- Interactive map of The Aviary

Restaurant information
- Established: 2011
- Owner: Alinea Group
- Location: 955 W. Fulton Market, Chicago, Illinois
- Coordinates: 41°53′11″N 87°39′07″W﻿ / ﻿41.886499°N 87.652015°W
- Website: www.theaviary.com

= The Aviary (bar) =

Cocktail bar in Chicago, Illinois

The Aviary is a craft cocktail bar in Chicago, Illinois. The bar is part the Alinea Group, in of the same "culinary universe" as Alinea, run by Michelin-starred chef Grant Achatz.

The Aviary is known as one of the world's best bars. It is centered around molecular gastronomy, with prominent scientific and culinary influence in its drinks.

==Attributes and history==
The bar takes the food world's fine-dining approach into its bar program, with elements of molecular gastronomy, custom glassware and other serviceware, and an evolving seasonal menu, all allowing for unique drinks which have changed how drinks are presented worldwide. The bar also includes a separate room where an "ice chef" prepares custom ice cubes for drinks. The bartenders are treated like chefs, and work in a fenced-in "cocktail kitchen".

The bar is within the restaurant Next, in Chicago's Fulton Market District, part of the West Loop neighborhood. Another bar in the space, The Office, is a 22-seat speakeasy-style bar situated directly beneath The Aviary.

The Aviary has several ordering methods, including an à la carte menu, a three-course cocktail tasting, a five-course tasting, and a seven-course "kitchen table experience". The three-course menu starts with delicate drinks and progresses to richer items. The five-course menu includes food with the drinks, prepared by the chefs and bar team to accompany the cocktails. The seven-course tasting is served in the restaurant's kitchen, and includes food and reportedly the best cocktails The Aviary can offer.

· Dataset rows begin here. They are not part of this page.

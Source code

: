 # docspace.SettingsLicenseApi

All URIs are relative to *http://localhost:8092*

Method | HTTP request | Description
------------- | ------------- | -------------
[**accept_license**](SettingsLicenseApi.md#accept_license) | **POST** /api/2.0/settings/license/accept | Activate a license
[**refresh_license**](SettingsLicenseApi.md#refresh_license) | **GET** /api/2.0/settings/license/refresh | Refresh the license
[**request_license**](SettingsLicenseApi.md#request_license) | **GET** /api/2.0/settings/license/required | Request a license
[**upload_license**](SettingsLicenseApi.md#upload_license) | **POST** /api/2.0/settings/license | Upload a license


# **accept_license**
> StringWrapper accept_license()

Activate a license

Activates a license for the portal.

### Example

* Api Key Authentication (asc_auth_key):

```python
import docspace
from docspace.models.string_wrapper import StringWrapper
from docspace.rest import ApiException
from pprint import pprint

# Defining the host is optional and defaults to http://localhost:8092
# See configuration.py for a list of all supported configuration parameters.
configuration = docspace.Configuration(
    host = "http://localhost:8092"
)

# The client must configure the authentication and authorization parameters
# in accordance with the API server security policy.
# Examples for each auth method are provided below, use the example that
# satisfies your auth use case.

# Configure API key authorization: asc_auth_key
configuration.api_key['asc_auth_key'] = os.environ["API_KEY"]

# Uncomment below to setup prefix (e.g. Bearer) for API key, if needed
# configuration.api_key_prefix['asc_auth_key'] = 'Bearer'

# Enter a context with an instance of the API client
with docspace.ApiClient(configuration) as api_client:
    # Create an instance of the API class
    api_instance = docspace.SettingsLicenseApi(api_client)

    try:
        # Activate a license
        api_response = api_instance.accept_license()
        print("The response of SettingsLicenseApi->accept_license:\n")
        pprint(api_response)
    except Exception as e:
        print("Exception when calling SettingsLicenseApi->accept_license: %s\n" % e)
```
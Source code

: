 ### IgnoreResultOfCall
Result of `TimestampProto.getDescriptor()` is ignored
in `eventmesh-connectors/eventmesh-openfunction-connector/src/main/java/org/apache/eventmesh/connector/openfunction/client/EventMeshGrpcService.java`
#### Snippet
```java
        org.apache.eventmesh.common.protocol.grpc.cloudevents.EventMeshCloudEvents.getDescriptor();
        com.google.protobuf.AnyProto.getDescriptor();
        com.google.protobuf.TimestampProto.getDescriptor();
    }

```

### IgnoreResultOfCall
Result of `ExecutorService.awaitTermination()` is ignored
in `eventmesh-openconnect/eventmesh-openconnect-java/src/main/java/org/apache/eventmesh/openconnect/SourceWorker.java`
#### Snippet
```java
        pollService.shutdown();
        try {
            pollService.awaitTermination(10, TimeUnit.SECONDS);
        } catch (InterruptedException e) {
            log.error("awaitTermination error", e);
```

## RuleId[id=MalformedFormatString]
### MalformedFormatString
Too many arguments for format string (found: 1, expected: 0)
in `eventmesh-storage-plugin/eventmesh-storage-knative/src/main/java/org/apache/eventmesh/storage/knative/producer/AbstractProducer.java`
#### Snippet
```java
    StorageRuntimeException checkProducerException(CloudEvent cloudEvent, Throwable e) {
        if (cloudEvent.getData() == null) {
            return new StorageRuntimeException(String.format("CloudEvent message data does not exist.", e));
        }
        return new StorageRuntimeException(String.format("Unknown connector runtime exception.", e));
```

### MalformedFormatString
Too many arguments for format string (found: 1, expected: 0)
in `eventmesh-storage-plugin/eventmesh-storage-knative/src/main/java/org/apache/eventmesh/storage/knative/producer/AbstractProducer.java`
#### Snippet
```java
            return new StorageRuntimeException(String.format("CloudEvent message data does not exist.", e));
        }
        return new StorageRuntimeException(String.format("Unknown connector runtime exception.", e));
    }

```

The bar is considered a destination cocktail establishment.

==History==
The Aviary bar opened in 2011.

In 2017, the bar released its first cookbook, The Aviary Cocktail Book, self-published and funded via Kickstarter. The funding move was reported by Eater as unusual given that publishers would have accepted the work, and Achatz has already published several books through reputable publishers. Business partner Nick Kokonas cited the financial benefits for Aviary; that traditional publication would ensure high production costs and profits divided between the publisher and author, making the books little more than "good publicity". Kokonos wrote an article for Medium to explain his decision, saying in part that publishers do not offer cookbook authors good deals.

In 2019, one of the bar's employees spit on Eric Trump, businessman and son of then-U.S. president Donald Trump. The employee was arrested and detained for two hours, and immediately put on leave; Trump declined to file charges. Chicago mayor Lori Lightfoot denounced the incident as "repugnant", regardless of any politics. The bar released a statement that day calling the incident "unfortunate" and something that should not happen, and that the company would investigate.

===Second location===
From 2017 to 2020, The Aviary and The Office opened secondary locations in New York City, on the 35th floor of the Mandarin Oriental hotel, taking over and doing a complete remodel of the former Lobby Lounge and MoBar spaces. The bars had been in development for three prior years. The space was noted for its "sweeping" view of Central Park, what The New York Times referred to as a perch for a bird's-eye view, making The Aviary finally live up to its name.

The two bars closed in 2020, just prior to the COVID-19 pandemic.

==Reception==
The bar has won several awards and titles, including being named 13th best bar in the world, in The World's 50 Best Bars publication in 2014. It made 39th in 2016. It won a James Beard Foundation Award, "Outstanding Bar Program", in 2013.

In 2017, Eater titled it "Chicago's coolest cocktail bar" and one of the city's essential bars. The publication also stated that The Aviary is considered one of the best bars in the world.

TimeOut reviewed it with four out of five stars in 2015.